Pressure is mounting on the government to declassify highway concession agreements and rethink toll policy, as critics warn that repeated toll freezes funded by public compensation are fiscally unsustainable and unfair to taxpayers.
Transport economist Dr Rosli Azad Khan said concession agreements remain hidden under the Official Secrets Act, denying the public visibility over how taxpayer money is committed. Speaking to the New Straits Times, he said declassification would improve transparency, strengthen accountability and allow for a fairer toll framework.
Rosli argued that freezing toll rates offers short-term relief to motorists but simply shifts the cost to taxpayers through compensation payments. He described the practice as “double taxation”, with the public paying tolls while also funding compensation via taxes, effectively protecting private operators with public funds.
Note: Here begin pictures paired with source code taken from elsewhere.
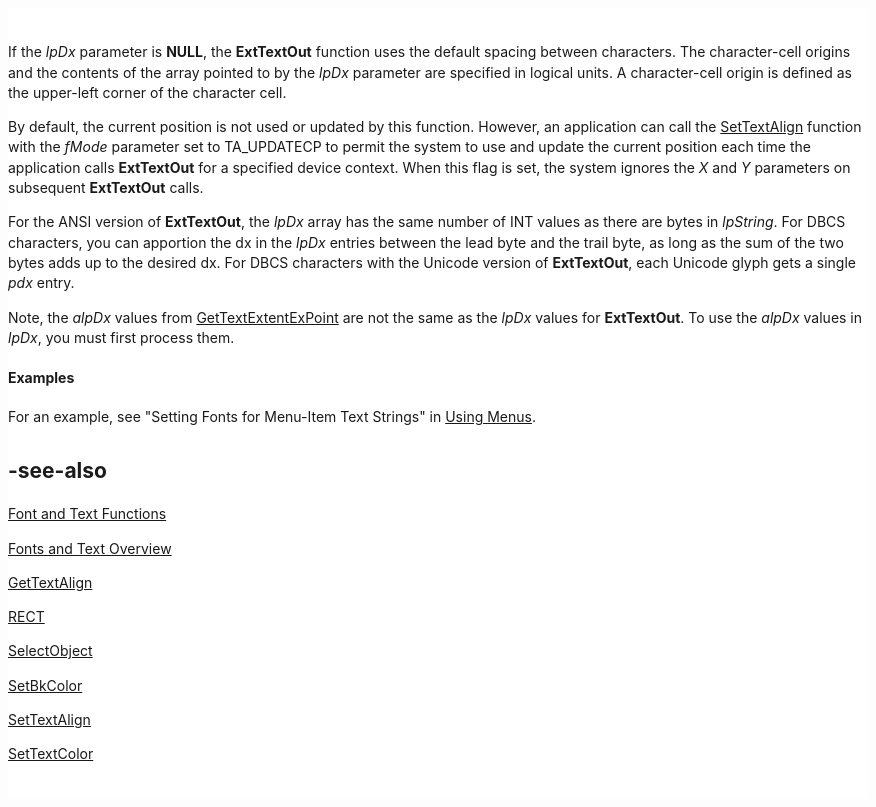 </td>
</tr>
</table>
 

If the <i>lpDx</i> parameter is <b>NULL</b>, the <b>ExtTextOut</b> function uses the default spacing between characters. The character-cell origins and the contents of the array pointed to by the <i>lpDx</i> parameter are specified in logical units. A character-cell origin is defined as the upper-left corner of the character cell.

By default, the current position is not used or updated by this function. However, an application can call the <a href="https://msdn.microsoft.com/422868c5-14c9-4374-9cc5-b7bf91ab9eb4">SetTextAlign</a> function with the <i>fMode</i> parameter set to TA_UPDATECP to permit the system to use and update the current position each time the application calls <b>ExtTextOut</b> for a specified device context. When this flag is set, the system ignores the <i>X</i> and <i>Y</i> parameters on subsequent <b>ExtTextOut</b> calls.

For the ANSI version of <b>ExtTextOut</b>, the <i>lpDx</i> array has the same number of INT values as there are bytes in <i>lpString</i>. For DBCS characters, you can apportion the dx in the <i>lpDx</i> entries between the lead byte and the trail byte, as long as the sum of the two bytes adds up to the desired dx. For DBCS characters with the Unicode version of <b>ExtTextOut</b>, each Unicode glyph gets a single <i>pdx</i> entry.

Note, the <i>alpDx</i> values from <a href="https://msdn.microsoft.com/b873a059-5aa3-47d0-b109-7acd542c7d79">GetTextExtentExPoint</a> are not the same as the <i>lpDx</i> values for <b>ExtTextOut</b>. To use the <i>alpDx</i> values in <i>lpDx</i>, you must first process them.


#### Examples

For an example, see "Setting Fonts for Menu-Item Text Strings" in <a href="https://msdn.microsoft.com/en-us/library/ms647558(v=VS.85).aspx">Using Menus</a>.

<div class="code"></div>



## -see-also




<a href="https://msdn.microsoft.com/69c04ed7-52da-4cb6-9fd2-f2a8c044df8b">Font and Text Functions</a>



<a href="https://msdn.microsoft.com/9944baa9-8e50-40b9-9650-78b0b1d7643a">Fonts and Text Overview</a>



<a href="https://msdn.microsoft.com/d3ec0350-2eb8-4843-88bb-d72cece710e7">GetTextAlign</a>



<a href="https://msdn.microsoft.com/9439cb6c-f2f7-4c27-b1d7-8ddf16d81fe8">RECT</a>



<a href="https://msdn.microsoft.com/a89b875e-923d-4048-bc61-8dea132cc56d">SelectObject</a>



<a href="https://msdn.microsoft.com/9163370b-19c5-4c23-9197-793e4b8d50c4">SetBkColor</a>



<a href="https://msdn.microsoft.com/422868c5-14c9-4374-9cc5-b7bf91ab9eb4">SetTextAlign</a>



<a href="https://msdn.microsoft.com/3875a247-7c32-4917-bf6d-50b2a49848a6">SetTextColor</a>
 

 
Meanwhile, Universiti Teknologi Mara’s Dr Mohamad Idham Md Razak said toll compensation has become a quasi-subsidy that disproportionately benefits higher-income households reliant on private vehicles. Since 2016, RM7.7 billion has been spent on such payments, money he said could have delivered far greater returns if invested in public transport.

Although this year’s RM591.5 million allocation to freeze toll hikes on 10 highways signals some fiscal restraint, Idham said it fails to address the underlying problem. He called for renegotiated concession terms, including variable tolling, partial buybacks or revenue-sharing models, to reduce dependence on recurring compensation.
Transport think tank MY Mobility Vision echoed these concerns. Co-founder Rahman Hussin said toll compensation is effectively a broad-based subsidy for private car use, paid for by all Malaysians, including rural communities and households without vehicles.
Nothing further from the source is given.